IDIANA TOMAZELLI
BRASÍLIA, DF (FOLHAPRESS)
A proposta do governo para flexibilizar o uso do dinheiro da poupança e criar um novo modelo de crédito para imóveis causa preocupação no setor da construção civil. Eles temem que isso desorganize como os imóveis são produzidos e vendidos, e também prejudiquem a estabilidade dos bancos, podendo trazer riscos ao sistema financeiro.
Especialistas dizem que o modelo em estudo pelo governo Lula não garante que os juros para quem vai comprar casa fiquem iguais ou menores do que os atuais. Se os custos para financiar uma casa aumentarem, menos pessoas comprarão imóveis, o que prejudicaria as empresas que os constroem, dificultando que elas paguem os empréstimos usados para construir.
Atualmente, parte do dinheiro depositado na poupança deve ser usada pelos bancos para financiamento imobiliário, e uma parcela fica obrigatoriamente depositada no Banco Central. No novo modelo, este direcionamento não existiria mais, permitindo que os bancos usem os recursos da poupança para outras operações que podem render mais dinheiro, desde que liberem empréstimos para habitação no mesmo valor. O financiamento da casa própria seria então feito com dinheiro de mercado, que tende a ser mais caro.
Para equilibrar esse custo maior, espera-se que os lucros que os bancos conseguirem com o uso flexível da poupança sirvam para manter os juros do crédito imobiliário mais baixos, segundo técnicos do governo.
No setor da construção, enquanto alguns preferem não comentar, outros recomendam cautela e sugerem mudanças pontuais nas regras atuais.
“Não precisamos ter pressa. Podemos testar as mudanças com calma, pois o sistema atual funciona bem e ainda servirá por muito tempo. Temos tempo para planejar novidades sem pressa”, afirma Ely Wertheim, presidente do Secovi-SP.

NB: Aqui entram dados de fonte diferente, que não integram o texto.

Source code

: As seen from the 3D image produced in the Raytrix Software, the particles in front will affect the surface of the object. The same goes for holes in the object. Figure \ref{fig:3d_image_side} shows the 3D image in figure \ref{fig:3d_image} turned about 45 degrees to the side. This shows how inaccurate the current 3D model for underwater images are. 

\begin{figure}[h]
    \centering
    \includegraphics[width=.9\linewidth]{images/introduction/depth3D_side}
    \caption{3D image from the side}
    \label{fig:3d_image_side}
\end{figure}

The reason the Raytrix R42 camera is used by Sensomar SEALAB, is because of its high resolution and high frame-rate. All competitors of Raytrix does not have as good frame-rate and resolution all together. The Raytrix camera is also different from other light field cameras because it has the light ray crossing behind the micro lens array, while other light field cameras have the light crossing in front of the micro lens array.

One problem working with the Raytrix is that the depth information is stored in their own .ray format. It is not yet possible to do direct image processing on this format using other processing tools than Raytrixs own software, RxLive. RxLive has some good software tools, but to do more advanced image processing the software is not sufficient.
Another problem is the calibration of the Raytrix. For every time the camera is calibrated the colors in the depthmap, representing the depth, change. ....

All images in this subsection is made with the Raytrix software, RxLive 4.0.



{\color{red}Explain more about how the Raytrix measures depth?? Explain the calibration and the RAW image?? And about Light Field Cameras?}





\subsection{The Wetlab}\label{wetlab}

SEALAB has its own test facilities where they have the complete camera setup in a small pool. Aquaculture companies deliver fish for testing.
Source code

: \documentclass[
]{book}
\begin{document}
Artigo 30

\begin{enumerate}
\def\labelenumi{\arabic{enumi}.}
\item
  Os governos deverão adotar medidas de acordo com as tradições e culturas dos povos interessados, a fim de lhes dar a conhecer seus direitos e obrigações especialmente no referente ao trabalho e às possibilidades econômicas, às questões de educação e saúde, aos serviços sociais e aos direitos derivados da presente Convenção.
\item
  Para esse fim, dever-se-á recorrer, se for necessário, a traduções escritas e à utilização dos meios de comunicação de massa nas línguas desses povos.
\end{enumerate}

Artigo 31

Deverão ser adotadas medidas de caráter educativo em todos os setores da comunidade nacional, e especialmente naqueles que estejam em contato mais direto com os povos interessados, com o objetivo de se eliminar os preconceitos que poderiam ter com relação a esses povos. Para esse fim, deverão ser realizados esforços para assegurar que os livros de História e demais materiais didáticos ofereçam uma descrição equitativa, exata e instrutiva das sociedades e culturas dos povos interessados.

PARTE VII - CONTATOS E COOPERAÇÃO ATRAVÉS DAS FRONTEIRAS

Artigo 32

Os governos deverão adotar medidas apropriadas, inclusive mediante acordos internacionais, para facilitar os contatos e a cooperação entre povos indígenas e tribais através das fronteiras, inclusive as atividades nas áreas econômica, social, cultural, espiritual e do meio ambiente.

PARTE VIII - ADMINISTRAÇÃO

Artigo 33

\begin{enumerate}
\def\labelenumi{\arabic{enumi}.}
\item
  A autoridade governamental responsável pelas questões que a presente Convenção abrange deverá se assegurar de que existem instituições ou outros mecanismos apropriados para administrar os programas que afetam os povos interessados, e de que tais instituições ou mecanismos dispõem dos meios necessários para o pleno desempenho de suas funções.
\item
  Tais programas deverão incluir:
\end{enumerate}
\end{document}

Wertheim acredita que a poupança ainda terá relevância pelos próximos 20 a 25 anos e que não há urgência para um novo sistema agora.
O governo quer anunciar as mudanças rapidamente, com detalhes sendo finalizados por vários órgãos e possibilidade de lançar as regras até o fim de agosto. As medidas não precisam passar pelo Congresso e podem ser definidas por resolução do Conselho Monetário Nacional, formado por ministros e o presidente do Banco Central.
A regra de usar o dinheiro da poupança livremente deve valer por um tempo limitado, talvez cinco anos, para estimular a concessão de novos empréstimos habitacionais. Porém, construtores consideram essa limitação um problema, pois a equalização dos juros acabaria antes do término dos contratos de financiamento.
Luiz França, presidente da Associação Brasileira de Incorporadoras Imobiliárias, considera a proposta perigosa, principalmente por conta das incertezas econômicas atuais e dos altos juros. Ele destaca que mudanças como essa deveriam acontecer em períodos econômicos estáveis, começando com testes para avaliar se funcionam antes de ampliar.
A reportagem buscou posicionamentos da Cbic e Abecip, que preferiram aguardar o anúncio oficial. Já a Febraban apoia a busca por novas formas de financiamento, mas também defende análise cuidadosa antes de implementar mudanças.
O setor acredita que a melhoria no crédito virá com a queda da taxa básica de juros, e não pela mudança na fonte dos recursos. Propõe ajustes específicos para melhorar as condições atuais.
Wertheim sugere que o Banco Central libere parte dos recursos obrigatórios para instituições que já investem acima do exigido em habitação, o que ajudaria a Caixa Econômica Federal e poderia injetar até R$ 45 bilhões no sistema. Ainda assim, ele enfatiza que isso não mudaria os custos do financiamento, que dependem da taxa de juros.
França propõe liberar imediatamente 5% dos recursos da poupança bloqueados e usar mais 5% para testar o novo modelo, liberando o restante gradualmente em cinco anos.
A proposta prevê que, se houver muitos saques da poupança, o Banco Central forneça uma linha de crédito para os bancos honrarem esses saques, usando títulos públicos como garantia.
Embora o Banco Central resista a liberar o uso dos recursos bloqueados, o setor da construção acredita que o novo modelo, no fim, faz exatamente isso ao eliminar essa exigência. França questiona a contradição do BC em afirmar que não quer liberar o bloqueio mas acaba autorizando a operação em dez anos.